Mandel, at least, raises the question whether delaying Iran’s nuclear program five or 10 years is “worth the price Israel will pay if tens of thousands of missiles are unleashed, capable of hitting everywhere in the country, while the negative diplomatic fallout will be enormous,” and he doesn’t pretend to have an easy answer. Netanyahu did not confront questions of this kind. He posed the choice as one between the proposed deal and a stronger deal, but, in so doing, portrayed the proposed deal as worse than no deal at all, dismissing a 10-year delay as inconsequential. He still does.
If it is even conceivable that such a delay might be worth the price Israel would pay for a preemptive strike, then perhaps such a delay is also worth the price of the deal with Iran: waiver of sanctions. Of course, if ending the deal leads to a stronger, better deal, and not to a need for a preemptive strike, all well and good. But the true risks involved shouldn’t be obscured by rhetoric.
SHALOM BRILLIANT
Ra’anana
Doomed to repeat the past?
Regarding “Netanyahu: We won’t uproot settlements in any peace plan” (July 11), what happened to the pledge our prime minister made in April that if reelected, he would extend sovereignty to communities in Judea and Samaria? Instead, he demolished a Jewish community and still refuses to prevent and destroy illegal Arab construction. He pledges not to “repeat mistakes of past,” but has had every opportunity to rectify those mistakes and refuses.
He suggested in the past that Jewish owners need not leave their communities, but could continue to live there even when the “Palestinians” are given our land in a “peace” deal. How dare he talk of our people living under terrorist rule and how dare he talk of negotiations over the Jewish land?

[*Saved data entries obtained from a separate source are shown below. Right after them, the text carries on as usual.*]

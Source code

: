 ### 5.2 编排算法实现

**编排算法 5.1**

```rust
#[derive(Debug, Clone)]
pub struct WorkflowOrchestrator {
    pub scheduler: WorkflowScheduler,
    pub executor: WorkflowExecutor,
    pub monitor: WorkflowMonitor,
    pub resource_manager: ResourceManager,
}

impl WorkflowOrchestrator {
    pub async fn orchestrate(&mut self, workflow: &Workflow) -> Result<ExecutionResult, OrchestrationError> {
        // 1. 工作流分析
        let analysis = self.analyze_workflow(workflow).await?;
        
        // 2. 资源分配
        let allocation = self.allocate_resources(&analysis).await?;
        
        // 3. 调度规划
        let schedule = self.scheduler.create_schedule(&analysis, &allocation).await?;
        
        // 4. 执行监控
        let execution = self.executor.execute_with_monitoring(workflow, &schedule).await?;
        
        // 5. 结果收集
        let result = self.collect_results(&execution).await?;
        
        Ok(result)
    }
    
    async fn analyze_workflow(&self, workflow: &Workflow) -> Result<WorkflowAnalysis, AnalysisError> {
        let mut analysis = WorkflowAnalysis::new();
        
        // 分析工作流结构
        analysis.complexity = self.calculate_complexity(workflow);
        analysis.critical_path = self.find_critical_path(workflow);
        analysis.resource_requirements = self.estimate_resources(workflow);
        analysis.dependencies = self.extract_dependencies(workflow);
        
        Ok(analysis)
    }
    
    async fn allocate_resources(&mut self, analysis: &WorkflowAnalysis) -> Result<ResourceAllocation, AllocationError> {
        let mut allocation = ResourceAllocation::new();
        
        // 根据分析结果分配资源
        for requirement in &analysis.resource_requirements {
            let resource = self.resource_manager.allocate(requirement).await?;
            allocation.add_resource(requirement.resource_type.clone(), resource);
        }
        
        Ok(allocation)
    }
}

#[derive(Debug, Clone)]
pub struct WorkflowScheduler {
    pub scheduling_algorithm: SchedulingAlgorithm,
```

Our historic homeland would be free of the terrorism he encourages by refusing to destroy our enemies who he insists must be integrated into our society – even as they murder and pillage and burn our land. He has brought us to the edge of the abyss with his concessions and surrender to the terrorists.
We need leadership that is proud of our heritage and will do everything in its power to keep the land as a Jewish state for the Jewish people with freedom to walk throughout without fear of attack, basking in the delights of the land that God returned us.
YENTEL JACOBS
Netanya
Violence on tap
Regarding “6,000 riot along Gaza border in 66th week of protests” (July 14), perhaps if Israel would enforce that which was negotiated, demand that Gaza live up to it without rioting at and crossing our borders, digging under our borders, and sending bombs and fire balloons over our borders, there would be a chance at a cold detente. Calling for an increase in fishing mileage and an increase in work permits when the other side fails to comply with anything is not a recipe for success.
SAM ROSENBLUM
Beit Shemesh
As I am not a soldier, I can’t begin to imagine how it is possible to defend the border line against thousands of violent rioters (armed with firearms, firebombs and other weapons) without fatal casualties. I salute the bravery and restraint of the young men and women of the IDF – the most moral army in the world.